B.   Failure to combat poverty is another springboard for coups on the continent. One in three people are now unemployed in Nigeria, West Africa’s largest economy. The same goes for South Africa, the most industrialized African nation. It is now estimated that about 500 million people living in sub-Saharan African are extremely poor.The factors, in addition to tampering with constitutional terms to stay longer in power, decline citizen participation in governance, disregard for the rule of law, and weak judicial systems provide an enabling environment for coup.C.    Perceive Foreign Influence: Like coups in the post-independence era, recent coups in West Africa also have foreign fingerprints. For instance, Russia is cited in both the 2021 and 2020 coups in Mali and the January 23/24 coup in Burkina Faso. Niger coup backers were sighted waving the Russian flag in the most recent coup.

Assimi Goïta, the leader of both coups in Mali, is also reported to have received US training and assistance. The influence of France in political developments in the sub-region is almost a given, due to its colonial ties to West Africa.

Mahamat Déby’s covert coup in Chad, for example, received endorsement from Paris. China, too, joined Russia in preventing France, which had the support of the US and the EU, to have the UN Security Council support a decision to impose economic and border sanctions on Mali. Indeed, whereas China criticized the putsch in Guinea, it has been quiet on Mali’s.

Thus, in the 21st century too, the quest for strategic influence and advantage by foreign powers in Africa has involved them in coups on the continent. They tolerate local politics and authoritarianism as long as their strategic advantage is served.

How to curb the coup frenzy

  • Eliminate adverse socio-economic and political conditions such as extreme poverty, unemployment, and tampering of constitutional terms.
  • Regional bodies such as Ecowas and AU must be firm and unbiased in their show of contempt for all types of coups.
  • International avenues for punishing coup perpetrators must be supported by global powers.
  • African regional organizations must resist foreign interference in African countries that leads to political instability.


What is the international community saying? The United Nations (UN) has reiterated its commitment to constitutional government in Africa, Niger inclusive.  The United States through its Secretary of State also communicated its commitment to the restoration of constitutional government in Niger.

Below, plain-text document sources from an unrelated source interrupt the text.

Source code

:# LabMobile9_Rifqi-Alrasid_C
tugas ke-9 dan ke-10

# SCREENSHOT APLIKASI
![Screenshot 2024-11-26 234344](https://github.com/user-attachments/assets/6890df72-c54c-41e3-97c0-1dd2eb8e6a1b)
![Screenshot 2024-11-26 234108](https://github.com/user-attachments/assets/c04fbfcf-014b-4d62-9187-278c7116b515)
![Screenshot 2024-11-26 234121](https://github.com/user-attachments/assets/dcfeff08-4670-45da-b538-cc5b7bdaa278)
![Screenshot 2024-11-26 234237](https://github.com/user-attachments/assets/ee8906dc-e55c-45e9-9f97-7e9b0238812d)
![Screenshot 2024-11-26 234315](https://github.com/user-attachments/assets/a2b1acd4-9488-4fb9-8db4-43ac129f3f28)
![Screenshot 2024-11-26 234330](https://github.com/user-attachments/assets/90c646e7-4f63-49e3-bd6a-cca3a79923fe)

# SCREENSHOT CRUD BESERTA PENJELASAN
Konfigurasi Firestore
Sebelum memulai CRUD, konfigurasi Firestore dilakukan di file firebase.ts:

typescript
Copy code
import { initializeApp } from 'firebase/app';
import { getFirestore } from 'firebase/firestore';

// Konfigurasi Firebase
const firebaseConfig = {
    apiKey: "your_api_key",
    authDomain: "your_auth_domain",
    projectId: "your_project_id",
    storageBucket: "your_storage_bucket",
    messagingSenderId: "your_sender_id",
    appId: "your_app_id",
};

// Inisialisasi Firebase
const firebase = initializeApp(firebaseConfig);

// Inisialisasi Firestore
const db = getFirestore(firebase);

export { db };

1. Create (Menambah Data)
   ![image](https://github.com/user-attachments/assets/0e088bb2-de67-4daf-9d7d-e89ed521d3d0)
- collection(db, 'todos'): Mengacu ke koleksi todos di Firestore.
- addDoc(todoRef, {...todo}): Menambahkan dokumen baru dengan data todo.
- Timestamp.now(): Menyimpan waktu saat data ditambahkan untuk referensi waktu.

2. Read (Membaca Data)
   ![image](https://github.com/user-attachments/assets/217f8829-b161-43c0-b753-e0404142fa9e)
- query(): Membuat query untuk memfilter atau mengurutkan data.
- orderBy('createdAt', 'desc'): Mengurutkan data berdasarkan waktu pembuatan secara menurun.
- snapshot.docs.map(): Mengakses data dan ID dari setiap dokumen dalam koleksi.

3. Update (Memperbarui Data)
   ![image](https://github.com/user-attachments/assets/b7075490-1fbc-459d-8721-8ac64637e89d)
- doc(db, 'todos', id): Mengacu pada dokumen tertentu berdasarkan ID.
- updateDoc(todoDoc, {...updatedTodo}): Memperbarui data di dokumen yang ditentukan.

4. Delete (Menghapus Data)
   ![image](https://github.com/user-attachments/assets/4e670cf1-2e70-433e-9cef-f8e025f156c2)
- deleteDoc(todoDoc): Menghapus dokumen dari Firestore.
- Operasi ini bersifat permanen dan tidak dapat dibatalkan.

Within, the continent, regional bodies and governments have shown a resolve to restore constitutional democracy to the West African country. The African Union’s Peace and Security Council “demand the military personnel to immediately and unconditionally return to their barracks and restore constitutional authority, within a maximum period of fifteen (15) days”.

In its response to the military Junta in Niger, the Economic Community of West African States (ECOWAS) announced the closure of borders between member countries and Niger. Furthermore, all commercial and financial transactions between member states and Niger, cut electricity supply, froze Niger’s assets in ECOWAS central banks, and suspended Niger from all financial assistance and transactions with all financial institutions.

Finally, diplomatic communications are currently ongoing between international envoys and Niger’s military leadership. We hope for a quick resolution and restoration of constitutional government in Niger and other countries without constitutional governments.

Coups are a threat to democratic gains African countries have made in recent decades.  An Afrobarometer survey conducted across 19 African countries in 2019/2020 showed just 4 in 10 respondents (42%) now believe elections work well to ensure members of parliament reflect their views and able medium to remove non-performing leaders.